Tags: #Fantasy, #Comics & Graphic Novels, #General, #Science Fiction, #Life on other planets, #Fiction, #Espionage

Hellspark (5 page)

Alfvaen said, “Your cloak was damaged? Perhaps you’d allow me to replace it.”

“You couldn’t. There’s only one like this on Sheveschke; customs insists. Don’t worry, it’ll grow back.” With a critical eye, Tocohl spread it in the torchlight. “In fact, it’s due for a trimming.”

“Grow back? Trimming?”

“It’s a moss cloak. Not moss, to tell the truth, but an epiphyte, a real plant. If I don’t trim it regularly, one day it will burst into spectacular bloom, seed, and die.” She swirled it across her shoulders, clasped it, then pointed the direction Maggy indicated. “That way—and go on with your tale. I didn’t mean to interrupt.”

Alfvaen continued as they walked, “I s-short-hopped my way here, taking whatever transport I could find when I could find it. While I was on Jannisett, waiting for someone headed this way”—she grinned with embarrassment—“would you believe somebody s-stole my boots and I was arrested for indecent exposure?”

Tocohl laughed. “I believe it. A Jannisetti friend of mine once invited me to her private club, where all the members went barefoot and thought themselves very wicked!”

“Yes,” said Alfvaen with a smile, then more seriously, “but if Judge Darragh hadn’t happened along, I’d still be in jail.”

They came to a broad avenue, lined with torches and bustling with people. The air was smoky and pungent; pottery shards crunched beneath their feet at each step.

They pushed through a knot of people, past a woman in the uniform of the local police, and Alfvaen shivered. “Perhaps you could explain something?” she said, over the noise. “I did read the standard tourist guide before I got here—and the captain of my last survey was Sheveschkem, so I was chamfered for Sheveschke, as well.” It was a chamfer’s job to teach one the basics of someone else’s culture, to avoid any embarrassing or potentially fatal incidents.

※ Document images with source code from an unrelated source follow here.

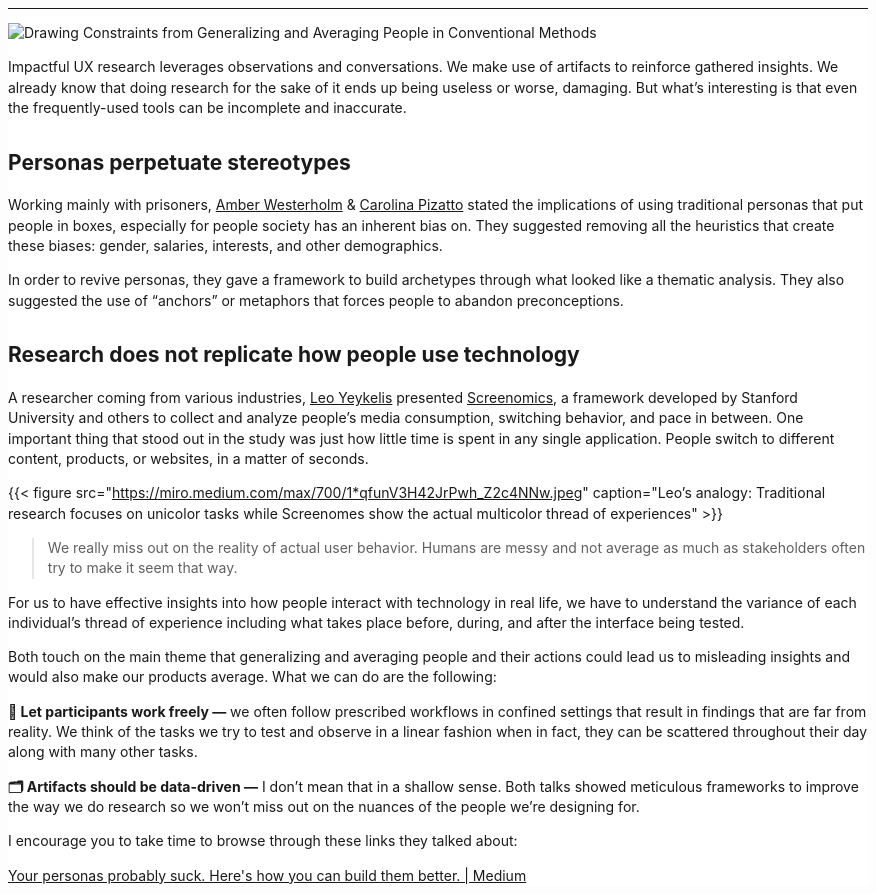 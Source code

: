 ***

![Drawing Constraints from Generalizing and Averaging People in Conventional Methods](https://miro.medium.com/max/1000/1*cvXXNiYJufd46axlDCeeww.jpeg)

Impactful UX research leverages observations and conversations. We make use of artifacts to reinforce gathered insights. We already know that doing research for the sake of it ends up being useless or worse, damaging. But what’s interesting is that even the frequently-used tools can be incomplete and inaccurate.

## Personas perpetuate stereotypes

Working mainly with prisoners, [Amber Westerholm](https://twitter.com/wsamber) & [Carolina Pizatto](https://twitter.com/carolpizatto) stated the implications of using traditional personas that put people in boxes, especially for people society has an inherent bias on. They suggested removing all the heuristics that create these biases: gender, salaries, interests, and other demographics.

In order to revive personas, they gave a framework to build archetypes through what looked like a thematic analysis. They also suggested the use of “anchors” or metaphors that forces people to abandon preconceptions.

## Research does not replicate how people use technology

A researcher coming from various industries, [Leo Yeykelis](https://twitter.com/yeyleo) presented [Screenomics](https://www.tandfonline.com/doi/full/10.1080/07370024.2019.1578652), a framework developed by Stanford University and others to collect and analyze people’s media consumption, switching behavior, and pace in between. One important thing that stood out in the study was just how little time is spent in any single application. People switch to different content, products, or websites, in a matter of seconds.

{{< figure src="https://miro.medium.com/max/700/1*qfunV3H42JrPwh_Z2c4NNw.jpeg" caption="Leo’s analogy: Traditional research focuses on unicolor tasks while Screenomes show the actual multicolor thread of experiences" >}}

> We really miss out on the reality of actual user behavior. Humans are messy and not average as much as stakeholders often try to make it seem that way.

For us to have effective insights into how people interact with technology in real life, we have to understand the variance of each individual’s thread of experience including what takes place before, during, and after the interface being tested.

Both touch on the main theme that generalizing and averaging people and their actions could lead us to misleading insights and would also make our products average. What we can do are the following:

**🎨 Let participants work freely —** we often follow prescribed workflows in confined settings that result in findings that are far from reality. We think of the tasks we try to test and observe in a linear fashion when in fact, they can be scattered throughout their day along with many other tasks.

**🗂 Artifacts should be data-driven —** I don’t mean that in a shallow sense. Both talks showed meticulous frameworks to improve the way we do research so we won’t miss out on the nuances of the people we’re designing for.

I encourage you to take time to browse through these links they talked about:

[Your personas probably suck. Here's how you can build them better. | Medium](https://medium.com/uxr-content/your-personas-probably-suck-heres-how-you-can-build-them-better-b2b32a45c93b)

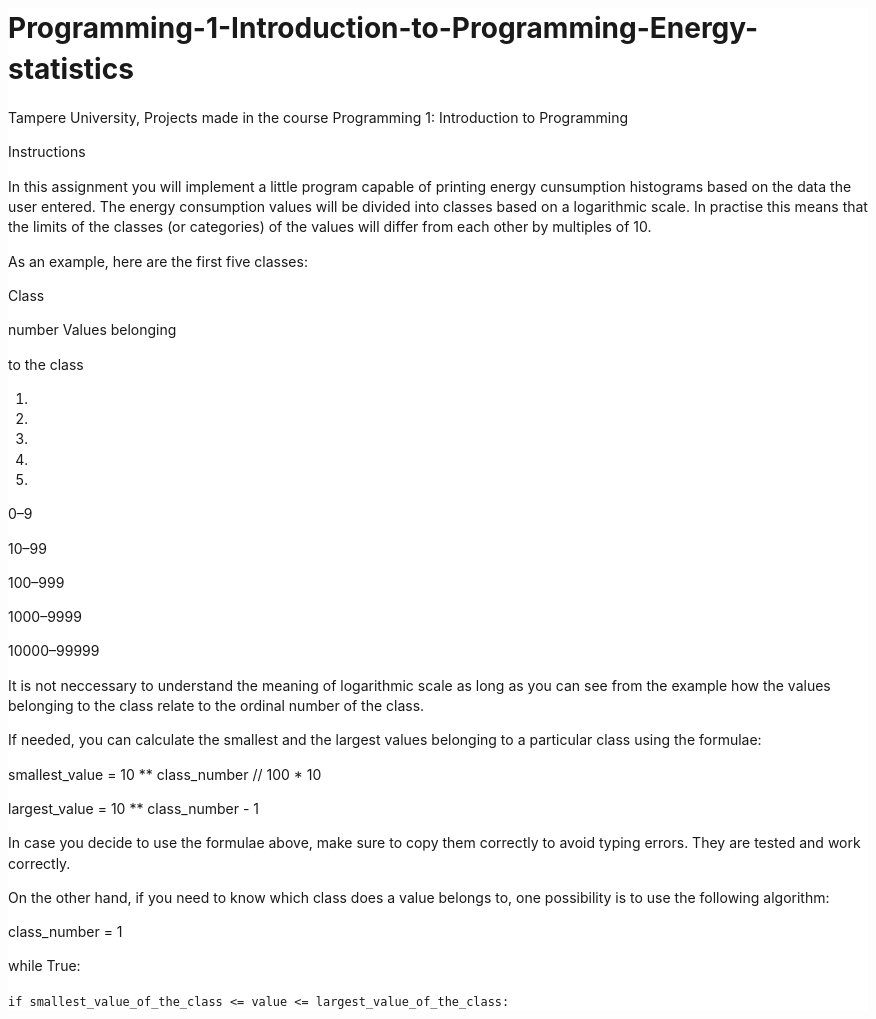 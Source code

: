 # Programming-1-Introduction-to-Programming-Energy-statistics
Tampere University, Projects made in the course Programming 1: Introduction to Programming

Instructions

In this assignment you will implement a little program capable of printing energy cunsumption histograms based on the data the user entered. The energy consumption values will be divided into classes based on a logarithmic scale. In practise this means that the limits of the classes (or categories) of the values will differ from each other by multiples of 10.

As an example, here are the first five classes:

Class

number	Values belonging

to the class

1.

2.

3.

4.

5.
  
0–9

10–99

100–999

1000–9999

10000–99999

It is not neccessary to understand the meaning of logarithmic scale as long as you can see from the example how the values belonging to the class relate to the ordinal number of the class.

If needed, you can calculate the smallest and the largest values belonging to a particular class using the formulae:

smallest_value = 10 ** class_number // 100 * 10

largest_value  = 10 ** class_number - 1

In case you decide to use the formulae above, make sure to copy them correctly to avoid typing errors. They are tested and work correctly.

On the other hand, if you need to know which class does a value belongs to, one possibility is to use the following algorithm:

class_number = 1

while True:

    if smallest_value_of_the_class <= value <= largest_value_of_the_class:
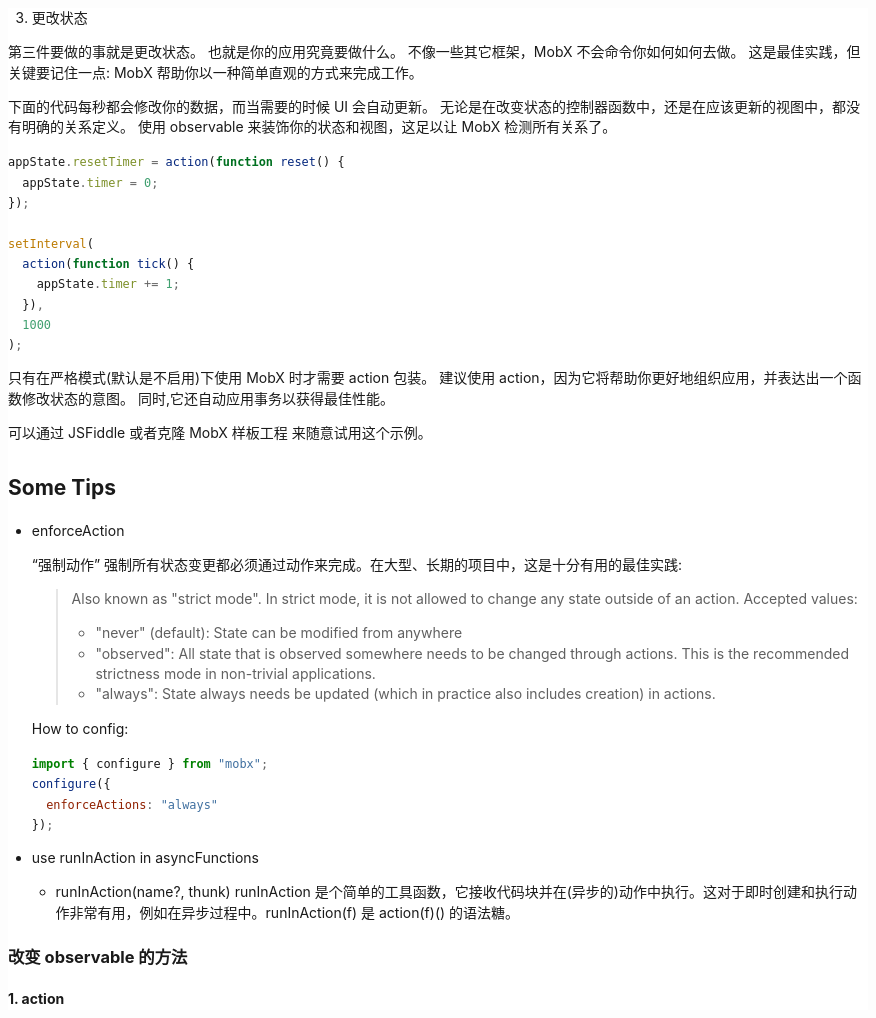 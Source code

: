 3. 更改状态

第三件要做的事就是更改状态。 也就是你的应用究竟要做什么。 不像一些其它框架，MobX 不会命令你如何如何去做。 这是最佳实践，但关键要记住一点: MobX 帮助你以一种简单直观的方式来完成工作。

下面的代码每秒都会修改你的数据，而当需要的时候 UI 会自动更新。 无论是在改变状态的控制器函数中，还是在应该更新的视图中，都没有明确的关系定义。 使用 observable 来装饰你的状态和视图，这足以让 MobX 检测所有关系了。

```js
appState.resetTimer = action(function reset() {
  appState.timer = 0;
});

setInterval(
  action(function tick() {
    appState.timer += 1;
  }),
  1000
);
```

只有在严格模式(默认是不启用)下使用 MobX 时才需要 action 包装。 建议使用 action，因为它将帮助你更好地组织应用，并表达出一个函数修改状态的意图。 同时,它还自动应用事务以获得最佳性能。

可以通过 JSFiddle 或者克隆 MobX 样板工程 来随意试用这个示例。

## Some Tips

- enforceAction

  “强制动作” 强制所有状态变更都必须通过动作来完成。在大型、长期的项目中，这是十分有用的最佳实践:

  > Also known as "strict mode". In strict mode, it is not allowed to change any state outside of an action. Accepted values:
  >
  > - "never" (default): State can be modified from anywhere
  > - "observed": All state that is observed somewhere needs to be changed through actions. This is the recommended strictness mode in non-trivial applications.
  > - "always": State always needs be updated (which in practice also includes creation) in actions.

  How to config:

  ```js
  import { configure } from "mobx";
  configure({
    enforceActions: "always"
  });
  ```

- use runInAction in asyncFunctions

  - runInAction(name?, thunk)
    runInAction 是个简单的工具函数，它接收代码块并在(异步的)动作中执行。这对于即时创建和执行动作非常有用，例如在异步过程中。runInAction(f) 是 action(f)() 的语法糖。

### 改变 observable 的方法

#### 1. action

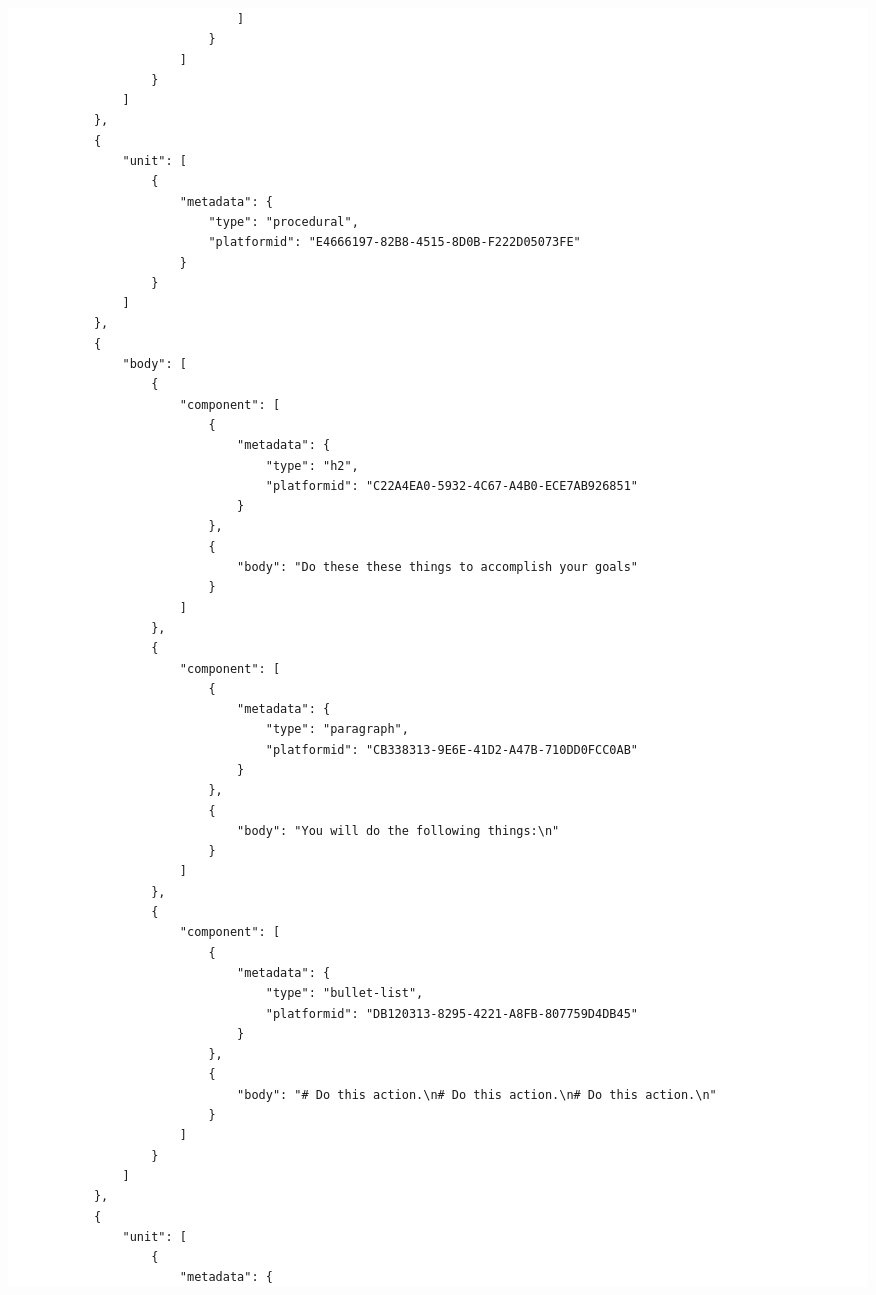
 ```
                                ]
                            }
                        ]
                    }
                ]
            },
            {
                "unit": [
                    {
                        "metadata": {
                            "type": "procedural",
                            "platformid": "E4666197-82B8-4515-8D0B-F222D05073FE"
                        }
                    }
                ]
            },
            {
                "body": [
                    {
                        "component": [
                            {
                                "metadata": {
                                    "type": "h2",
                                    "platformid": "C22A4EA0-5932-4C67-A4B0-ECE7AB926851"
                                }
                            },
                            {
                                "body": "Do these these things to accomplish your goals"
                            }
                        ]
                    },
                    {
                        "component": [
                            {
                                "metadata": {
                                    "type": "paragraph",
                                    "platformid": "CB338313-9E6E-41D2-A47B-710DD0FCC0AB"
                                }
                            },
                            {
                                "body": "You will do the following things:\n"
                            }
                        ]
                    },
                    {
                        "component": [
                            {
                                "metadata": {
                                    "type": "bullet-list",
                                    "platformid": "DB120313-8295-4221-A8FB-807759D4DB45"
                                }
                            },
                            {
                                "body": "# Do this action.\n# Do this action.\n# Do this action.\n"
                            }
                        ]
                    }
                ]
            },
            {
                "unit": [
                    {
                        "metadata": {
```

“He must not have done a very good job: I honestly thought theft was legal during the festival.”

“In a way. If you’re caught, you have to return what you’ve taken. But there’s no punishment, aside from the razzing for clumsiness your friends hand you for the next six months.—Of course, taking more than someone can afford to lose is considered bad form.”

“Then why did the police—” Unable to express her distaste, Alfvaen finished with a gesture.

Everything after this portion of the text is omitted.